TEMPO.CO, Jakarta - Pengamat terorisme, Al Chaidar, menilai pemblokiran sejumlah situs dianggap radikal oleh Kementerian Komunikasi dan Informatika tak relevan dengan upaya penanggulangan terorisme. Tindakan itu justru melanggar aturan. "Ini sama saja kembali ke rezim Orde Baru," ujar Chaidar saat dihubungi, Selasa, 31 Maret 2015.
Chaidar mengatakan Kementerian tak punya payung hukum dalam menutup situs yang dianggap menyebarkan radikalisme. Menurut dia, yang berhak menilai suatu situs mengandung konten radikal atau tidak adalah pengadilan dan Mahkamah Agung dalam putusannya. Bahkan, tutur dia, bila suatu situs dianggap berbahaya dan mengganggu kedaulatan negara, Kementerian bisa meminta pertimbangan Mahkamah Konstitusi.
Sebelum menutup situs bermuatan radikalisme, Kementerian, menurut Chaidar, harus menyiapkan dulu aturannya. Bila perlu, pemerintah menyiapkan undang-undang tentang penyebaran paham terorisme. Hal ini berbeda dengan dasar Kementerian dalam memblokir situs porno. "Kalau pornografi, kan, sudah jelas ada aturannya."
Chaidar mengakui saat ini ada sejumlah situs radikal. Situs itu terkadang berisi hasutan untuk saling membenci. Pemerintah, kata dia, bisa memproses situs-situs bermasalah ini dengan menempuh jalur hukum. Kementerian bisa melaporkan ke polisi dengan aduan pelanggaran Undang-Undang ITE.
Bahkan pemerintah, menurut dia, bisa menempuh cara persuasif dengan mendatangi pengelola situs yang dianggap bermasalah. "Kalau sekarang, caranya terlalu radikal dan otoriter."

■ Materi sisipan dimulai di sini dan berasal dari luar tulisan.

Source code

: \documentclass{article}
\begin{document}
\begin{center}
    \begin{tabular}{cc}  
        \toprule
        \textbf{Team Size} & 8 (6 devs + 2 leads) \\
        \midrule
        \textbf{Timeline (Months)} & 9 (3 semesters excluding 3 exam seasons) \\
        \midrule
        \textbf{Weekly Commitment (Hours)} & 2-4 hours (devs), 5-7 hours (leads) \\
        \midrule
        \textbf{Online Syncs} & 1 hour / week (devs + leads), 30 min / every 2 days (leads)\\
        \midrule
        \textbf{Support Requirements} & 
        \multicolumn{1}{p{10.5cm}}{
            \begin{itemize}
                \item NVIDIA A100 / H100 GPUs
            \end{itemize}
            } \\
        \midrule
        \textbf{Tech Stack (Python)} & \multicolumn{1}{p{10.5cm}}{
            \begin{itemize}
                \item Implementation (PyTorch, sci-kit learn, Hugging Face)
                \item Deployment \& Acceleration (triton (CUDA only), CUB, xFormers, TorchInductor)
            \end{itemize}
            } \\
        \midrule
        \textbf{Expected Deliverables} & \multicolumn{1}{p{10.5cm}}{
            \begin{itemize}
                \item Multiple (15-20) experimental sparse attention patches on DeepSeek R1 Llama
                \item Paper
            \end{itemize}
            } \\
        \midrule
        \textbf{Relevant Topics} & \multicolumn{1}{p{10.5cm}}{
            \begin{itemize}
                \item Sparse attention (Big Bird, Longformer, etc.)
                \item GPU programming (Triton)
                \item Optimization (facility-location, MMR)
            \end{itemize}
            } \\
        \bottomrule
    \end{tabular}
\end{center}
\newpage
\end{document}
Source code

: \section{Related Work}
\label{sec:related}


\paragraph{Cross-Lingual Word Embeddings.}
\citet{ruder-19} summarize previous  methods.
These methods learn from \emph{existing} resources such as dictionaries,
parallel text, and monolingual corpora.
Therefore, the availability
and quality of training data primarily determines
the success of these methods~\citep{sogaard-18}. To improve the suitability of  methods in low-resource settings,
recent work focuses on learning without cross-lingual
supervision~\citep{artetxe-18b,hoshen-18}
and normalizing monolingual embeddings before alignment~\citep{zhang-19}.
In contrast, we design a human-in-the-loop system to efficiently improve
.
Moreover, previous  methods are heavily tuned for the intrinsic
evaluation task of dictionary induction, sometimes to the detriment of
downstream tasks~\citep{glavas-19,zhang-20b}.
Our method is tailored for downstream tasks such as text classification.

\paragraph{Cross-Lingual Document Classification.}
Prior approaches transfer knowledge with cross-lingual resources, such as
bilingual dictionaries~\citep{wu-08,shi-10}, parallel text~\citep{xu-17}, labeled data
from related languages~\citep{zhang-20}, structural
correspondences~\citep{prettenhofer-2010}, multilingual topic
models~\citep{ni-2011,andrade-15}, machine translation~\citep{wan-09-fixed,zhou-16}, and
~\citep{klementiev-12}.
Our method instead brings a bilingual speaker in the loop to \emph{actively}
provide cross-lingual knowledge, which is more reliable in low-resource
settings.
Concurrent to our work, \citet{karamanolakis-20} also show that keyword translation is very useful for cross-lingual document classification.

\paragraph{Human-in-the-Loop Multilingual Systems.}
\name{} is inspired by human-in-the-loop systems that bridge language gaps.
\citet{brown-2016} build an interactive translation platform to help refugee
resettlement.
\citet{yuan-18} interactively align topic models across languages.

Sebelumnya, juru bicara Kementerian, Ismail Cawaidu, mengatakan lembaganya sudah mengirim surat ke penyelenggara jasa Internet (Internet service provider) untuk meminta memblokir 19 situs yang terindikasi memuat konten radikal. Permintaan itu berasal dari Badan Nasional Penanggulangan Terorisme. Hingga awal pekan lalu, sudah ada 70 situs radikal yang diblokir ISP.
Beberapa situs yang telah diblokir antara lain Arrahmah.com, Voa-islam.com, Ghur4ba.blogspot.com, Panjimas.com, Thoriquna.com, Dakwatuna.com, Kafilahmujahid.com, An-najah.net, dan Muslimdaily.net.